▶ [WHAT THIS TASK INVOLVES] From the records below, transcribe exactly the lines that begin at the line with "Gezegenin en başarılı" and end at the line with "M.S. 1000 yılı", both included.

====

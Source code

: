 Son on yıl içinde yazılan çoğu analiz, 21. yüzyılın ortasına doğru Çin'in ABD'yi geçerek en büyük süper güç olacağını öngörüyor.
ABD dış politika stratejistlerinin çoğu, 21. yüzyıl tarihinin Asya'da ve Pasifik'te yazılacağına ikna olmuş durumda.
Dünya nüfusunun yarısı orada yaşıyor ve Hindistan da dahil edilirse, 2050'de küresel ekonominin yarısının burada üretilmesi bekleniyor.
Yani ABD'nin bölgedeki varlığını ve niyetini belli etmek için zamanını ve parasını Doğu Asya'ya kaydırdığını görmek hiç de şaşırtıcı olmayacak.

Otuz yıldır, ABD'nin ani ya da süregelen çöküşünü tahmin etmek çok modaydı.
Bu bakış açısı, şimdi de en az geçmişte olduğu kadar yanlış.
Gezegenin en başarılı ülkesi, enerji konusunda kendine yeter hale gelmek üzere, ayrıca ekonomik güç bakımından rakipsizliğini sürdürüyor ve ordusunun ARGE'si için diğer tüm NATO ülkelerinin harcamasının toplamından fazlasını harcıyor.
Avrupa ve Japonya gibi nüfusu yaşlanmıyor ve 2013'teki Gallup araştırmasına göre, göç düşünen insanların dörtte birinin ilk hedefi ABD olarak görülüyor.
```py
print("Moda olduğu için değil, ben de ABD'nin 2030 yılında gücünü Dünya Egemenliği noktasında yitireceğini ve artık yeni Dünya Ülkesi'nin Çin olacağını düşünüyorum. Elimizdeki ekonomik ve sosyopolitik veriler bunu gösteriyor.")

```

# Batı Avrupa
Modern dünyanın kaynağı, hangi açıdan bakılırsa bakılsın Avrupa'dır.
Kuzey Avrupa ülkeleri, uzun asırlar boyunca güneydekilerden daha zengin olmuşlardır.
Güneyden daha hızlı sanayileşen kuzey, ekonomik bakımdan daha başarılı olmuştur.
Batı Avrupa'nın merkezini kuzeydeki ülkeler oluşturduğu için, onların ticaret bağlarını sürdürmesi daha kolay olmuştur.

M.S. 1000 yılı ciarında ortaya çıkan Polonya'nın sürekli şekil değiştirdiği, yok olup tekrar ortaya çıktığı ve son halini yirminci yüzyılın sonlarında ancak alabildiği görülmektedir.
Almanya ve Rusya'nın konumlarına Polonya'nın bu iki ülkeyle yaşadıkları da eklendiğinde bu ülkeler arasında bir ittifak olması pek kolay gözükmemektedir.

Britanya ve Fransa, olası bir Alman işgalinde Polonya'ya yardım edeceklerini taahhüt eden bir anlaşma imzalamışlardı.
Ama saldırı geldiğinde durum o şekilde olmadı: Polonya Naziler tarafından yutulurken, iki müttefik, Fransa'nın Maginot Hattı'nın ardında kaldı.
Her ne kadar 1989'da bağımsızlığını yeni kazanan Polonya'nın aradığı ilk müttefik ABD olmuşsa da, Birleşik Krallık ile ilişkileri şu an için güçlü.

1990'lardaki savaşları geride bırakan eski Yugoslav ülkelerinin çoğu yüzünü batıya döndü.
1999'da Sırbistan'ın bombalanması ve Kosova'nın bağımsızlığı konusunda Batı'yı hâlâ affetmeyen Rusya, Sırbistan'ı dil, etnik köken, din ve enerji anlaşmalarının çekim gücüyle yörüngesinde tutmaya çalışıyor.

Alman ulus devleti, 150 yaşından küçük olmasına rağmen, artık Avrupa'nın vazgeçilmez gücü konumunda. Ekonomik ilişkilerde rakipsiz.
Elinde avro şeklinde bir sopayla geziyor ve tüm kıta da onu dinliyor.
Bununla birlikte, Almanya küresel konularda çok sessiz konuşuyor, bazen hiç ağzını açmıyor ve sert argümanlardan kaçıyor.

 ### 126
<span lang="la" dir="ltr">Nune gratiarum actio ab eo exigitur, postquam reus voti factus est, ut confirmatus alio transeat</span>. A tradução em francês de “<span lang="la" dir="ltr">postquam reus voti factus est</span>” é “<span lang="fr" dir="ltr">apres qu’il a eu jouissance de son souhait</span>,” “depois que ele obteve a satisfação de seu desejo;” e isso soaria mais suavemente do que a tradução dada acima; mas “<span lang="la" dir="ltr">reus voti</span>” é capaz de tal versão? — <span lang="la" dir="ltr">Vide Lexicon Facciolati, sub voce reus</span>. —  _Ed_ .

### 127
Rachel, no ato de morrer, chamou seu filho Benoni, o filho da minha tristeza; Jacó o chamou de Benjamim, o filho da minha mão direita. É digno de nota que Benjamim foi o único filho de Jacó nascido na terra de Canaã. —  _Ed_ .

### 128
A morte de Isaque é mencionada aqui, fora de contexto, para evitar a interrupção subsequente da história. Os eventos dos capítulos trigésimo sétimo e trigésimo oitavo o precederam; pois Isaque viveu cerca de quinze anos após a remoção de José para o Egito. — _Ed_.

====

▶ [SOLVED PROBLEM]
Gezegenin en başarılı ülkesi, enerji konusunda kendine yeter hale gelmek üzere, ayrıca ekonomik güç bakımından rakipsizliğini sürdürüyor ve ordusunun ARGE'si için diğer tüm NATO ülkelerinin harcamasının toplamından fazlasını harcıyor.
Avrupa ve Japonya gibi nüfusu yaşlanmıyor ve 2013'teki Gallup araştırmasına göre, göç düşünen insanların dörtte birinin ilk hedefi ABD olarak görülüyor.
```py
print("Moda olduğu için değil, ben de ABD'nin 2030 yılında gücünü Dünya Egemenliği noktasında yitireceğini ve artık yeni Dünya Ülkesi'nin Çin olacağını düşünüyorum. Elimizdeki ekonomik ve sosyopolitik veriler bunu gösteriyor.")

```

# Batı Avrupa
Modern dünyanın kaynağı, hangi açıdan bakılırsa bakılsın Avrupa'dır.
Kuzey Avrupa ülkeleri, uzun asırlar boyunca güneydekilerden daha zengin olmuşlardır.
Güneyden daha hızlı sanayileşen kuzey, ekonomik bakımdan daha başarılı olmuştur.
Batı Avrupa'nın merkezini kuzeydeki ülkeler oluşturduğu için, onların ticaret bağlarını sürdürmesi daha kolay olmuştur.

M.S. 1000 yılı ciarında ortaya çıkan Polonya'nın sürekli şekil değiştirdiği, yok olup tekrar ortaya çıktığı ve son halini yirminci yüzyılın sonlarında ancak alabildiği görülmektedir.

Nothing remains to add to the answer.